Crucial role of phospholipase C gamma 2 in hypoxic pulmonary vasoconstriction

Abstract

Hypoxic pulmonary vasoconstriction (HPV) may ensure the physiological regional alveolar ventilation‐pulmonary perfusion matching, but can also serve as a key pathological mechanism leading to pulmonary hypertension and associated right ventricular failure. An increase in [Ca2+]i in pulmonary artery smooth muscle cells (PASMCs) is vital for HPV. However, the underlying molecular mechanisms remain incompletely understood.

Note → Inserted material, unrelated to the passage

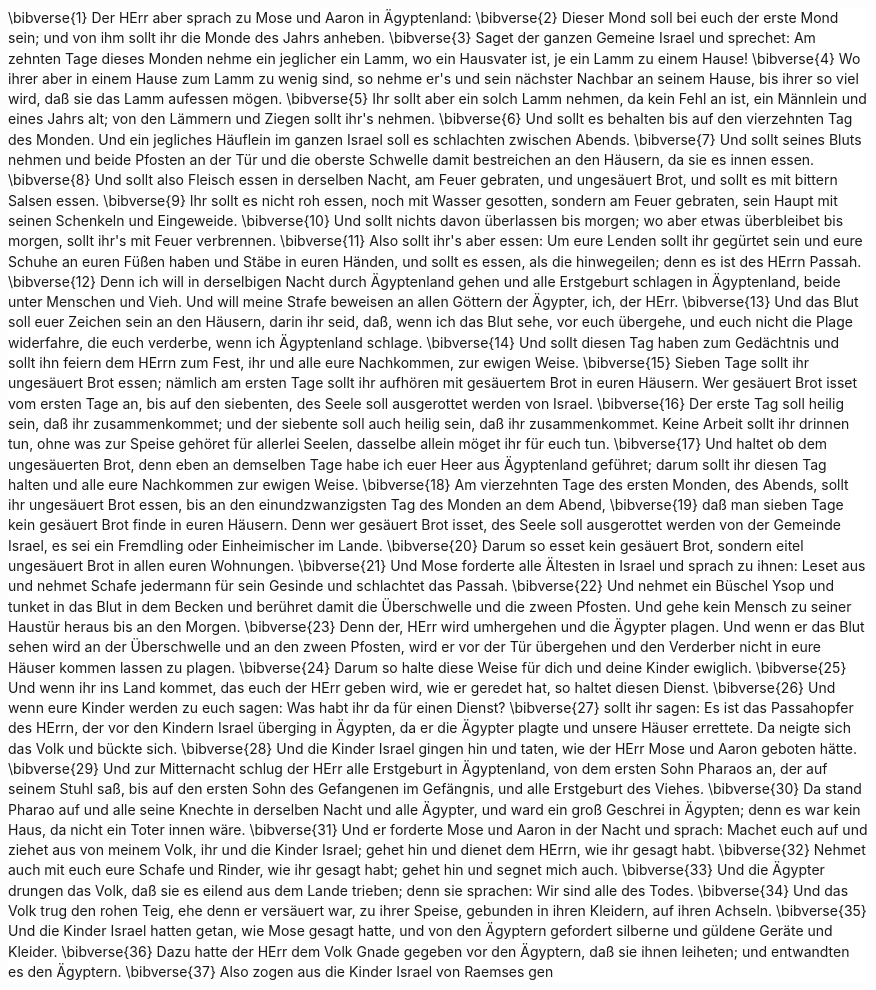\bibverse{1} Der HErr aber sprach zu Mose und Aaron in Ägyptenland: \bibverse{2} Dieser Mond soll bei euch der erste Mond sein; und von ihm sollt ihr die Monde des Jahrs anheben. \bibverse{3} Saget der ganzen Gemeine Israel und sprechet: Am zehnten Tage dieses Monden nehme ein jeglicher ein Lamm, wo ein Hausvater ist, je ein Lamm zu einem Hause! \bibverse{4} Wo ihrer aber in einem Hause zum Lamm zu wenig sind, so nehme er's und sein nächster Nachbar an seinem Hause, bis ihrer so viel wird, daß sie das Lamm aufessen mögen. \bibverse{5} Ihr sollt aber ein solch Lamm nehmen, da kein Fehl an ist, ein Männlein und eines Jahrs alt; von den Lämmern und Ziegen sollt ihr's nehmen. \bibverse{6} Und sollt es behalten bis auf den vierzehnten Tag des Monden. Und ein jegliches Häuflein im ganzen Israel soll es schlachten zwischen Abends. \bibverse{7} Und sollt seines Bluts nehmen und beide Pfosten an der Tür und die oberste Schwelle damit bestreichen an den Häusern, da sie es innen essen. \bibverse{8} Und sollt also Fleisch essen in derselben Nacht, am Feuer gebraten, und ungesäuert Brot, und sollt es mit bittern Salsen essen. \bibverse{9} Ihr sollt es nicht roh essen, noch mit Wasser gesotten, sondern am Feuer gebraten, sein Haupt mit seinen Schenkeln und Eingeweide. \bibverse{10} Und sollt nichts davon überlassen bis morgen; wo aber etwas überbleibet bis morgen, sollt ihr's mit Feuer verbrennen. \bibverse{11} Also sollt ihr's aber essen: Um eure Lenden sollt ihr gegürtet sein und eure Schuhe an euren Füßen haben und Stäbe in euren Händen, und sollt es essen, als die hinwegeilen; denn es ist des HErrn Passah. \bibverse{12} Denn ich will in derselbigen Nacht durch Ägyptenland gehen und alle Erstgeburt schlagen in Ägyptenland, beide unter Menschen und Vieh. Und will meine Strafe beweisen an allen Göttern der Ägypter, ich, der HErr. \bibverse{13} Und das Blut soll euer Zeichen sein an den Häusern, darin ihr seid, daß, wenn ich das Blut sehe, vor euch übergehe, und euch nicht die Plage widerfahre, die euch verderbe, wenn ich Ägyptenland schlage. \bibverse{14} Und sollt diesen Tag haben zum Gedächtnis und sollt ihn feiern dem HErrn zum Fest, ihr und alle eure Nachkommen, zur ewigen Weise. \bibverse{15} Sieben Tage sollt ihr ungesäuert Brot essen; nämlich am ersten Tage sollt ihr aufhören mit gesäuertem Brot in euren Häusern. Wer gesäuert Brot isset vom ersten Tage an, bis auf den siebenten, des Seele soll ausgerottet werden von Israel. \bibverse{16} Der erste Tag soll heilig sein, daß ihr zusammenkommet; und der siebente soll auch heilig sein, daß ihr zusammenkommet. Keine Arbeit sollt ihr drinnen tun, ohne was zur Speise gehöret für allerlei Seelen, dasselbe allein möget ihr für euch tun. \bibverse{17} Und haltet ob dem ungesäuerten Brot, denn eben an demselben Tage habe ich euer Heer aus Ägyptenland geführet; darum sollt ihr diesen Tag halten und alle eure Nachkommen zur ewigen Weise. \bibverse{18} Am vierzehnten Tage des ersten Monden, des Abends, sollt ihr ungesäuert Brot essen, bis an den einundzwanzigsten Tag des Monden an dem Abend, \bibverse{19} daß man sieben Tage kein gesäuert Brot finde in euren Häusern. Denn wer gesäuert Brot isset, des Seele soll ausgerottet werden von der Gemeinde Israel, es sei ein Fremdling oder Einheimischer im Lande. \bibverse{20} Darum so esset kein gesäuert Brot, sondern eitel ungesäuert Brot in allen euren Wohnungen. \bibverse{21} Und Mose forderte alle Ältesten in Israel und sprach zu ihnen: Leset aus und nehmet Schafe jedermann für sein Gesinde und schlachtet das Passah. \bibverse{22} Und nehmet ein Büschel Ysop und tunket in das Blut in dem Becken und berühret damit die Überschwelle und die zween Pfosten. Und gehe kein Mensch zu seiner Haustür heraus bis an den Morgen. \bibverse{23} Denn der, HErr wird umhergehen und die Ägypter plagen. Und wenn er das Blut sehen wird an der Überschwelle und an den zween Pfosten, wird er vor der Tür übergehen und den Verderber nicht in eure Häuser kommen lassen zu plagen. \bibverse{24} Darum so halte diese Weise für dich und deine Kinder ewiglich. \bibverse{25} Und wenn ihr ins Land kommet, das euch der HErr geben wird, wie er geredet hat, so haltet diesen Dienst. \bibverse{26} Und wenn eure Kinder werden zu euch sagen: Was habt ihr da für einen Dienst? \bibverse{27} sollt ihr sagen: Es ist das Passahopfer des HErrn, der vor den Kindern Israel überging in Ägypten, da er die Ägypter plagte und unsere Häuser errettete. Da neigte sich das Volk und bückte sich. \bibverse{28} Und die Kinder Israel gingen hin und taten, wie der HErr Mose und Aaron geboten hätte. \bibverse{29} Und zur Mitternacht schlug der HErr alle Erstgeburt in Ägyptenland, von dem ersten Sohn Pharaos an, der auf seinem Stuhl saß, bis auf den ersten Sohn des Gefangenen im Gefängnis, und alle Erstgeburt des Viehes. \bibverse{30} Da stand Pharao auf und alle seine Knechte in derselben Nacht und alle Ägypter, und ward ein groß Geschrei in Ägypten; denn es war kein Haus, da nicht ein Toter innen wäre. \bibverse{31} Und er forderte Mose und Aaron in der Nacht und sprach: Machet euch auf und ziehet aus von meinem Volk, ihr und die Kinder Israel; gehet hin und dienet dem HErrn, wie ihr gesagt habt. \bibverse{32} Nehmet auch mit euch eure Schafe und Rinder, wie ihr gesagt habt; gehet hin und segnet mich auch. \bibverse{33} Und die Ägypter drungen das Volk, daß sie es eilend aus dem Lande trieben; denn sie sprachen: Wir sind alle des Todes. \bibverse{34} Und das Volk trug den rohen Teig, ehe denn er versäuert war, zu ihrer Speise, gebunden in ihren Kleidern, auf ihren Achseln. \bibverse{35} Und die Kinder Israel hatten getan, wie Mose gesagt hatte, und von den Ägyptern gefordert silberne und güldene Geräte und Kleider. \bibverse{36} Dazu hatte der HErr dem Volk Gnade gegeben vor den Ägyptern, daß sie ihnen leiheten; und entwandten es den Ägyptern. \bibverse{37} Also zogen aus die Kinder Israel von Raemses gen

We have found that acute hypoxia significantly increases the activity of total phospholipase C (PLC) in isolated, endothelium‐denuded mouse resistance pulmonary arteries. The activity of PLCγ2 is largely augmented as well following hypoxic exposure. The PLC inhibitor U73122 (1 μM) greatly diminishes the hypoxia‐induced increase in [Ca2+]i in PASMCs, whereas U73433 (1 μM), an inactive analog of U73122, has no effect. 2‐aminoethoxydiphenyl borate (2‐APB) and xestospongin C to block inositol trisphosphate receptors (IP3Rs) also inhibit the hypoxic Ca2+ response. Excitingly, shRNA‐mediated PLCγ2 gene silencing diminishes the hypoxia‐induced increase in [Ca2+]i. Using myxothiazol to inhibit mitochondrial ROS production blocks the hypoxic activation of PLCγ2. In conclusion, hypoxia can specifically activate PLCγ2 and then IP3Rs to increase [Ca2+]i in PASMCs by enhancing mitochondrial ROS production, which may play an important role in HPV and hypoxic pulmonary hypertension. This study was supported by AHA EIA 0340160N and NIH R01 HL64043, HL064043‐S1, and HL075190.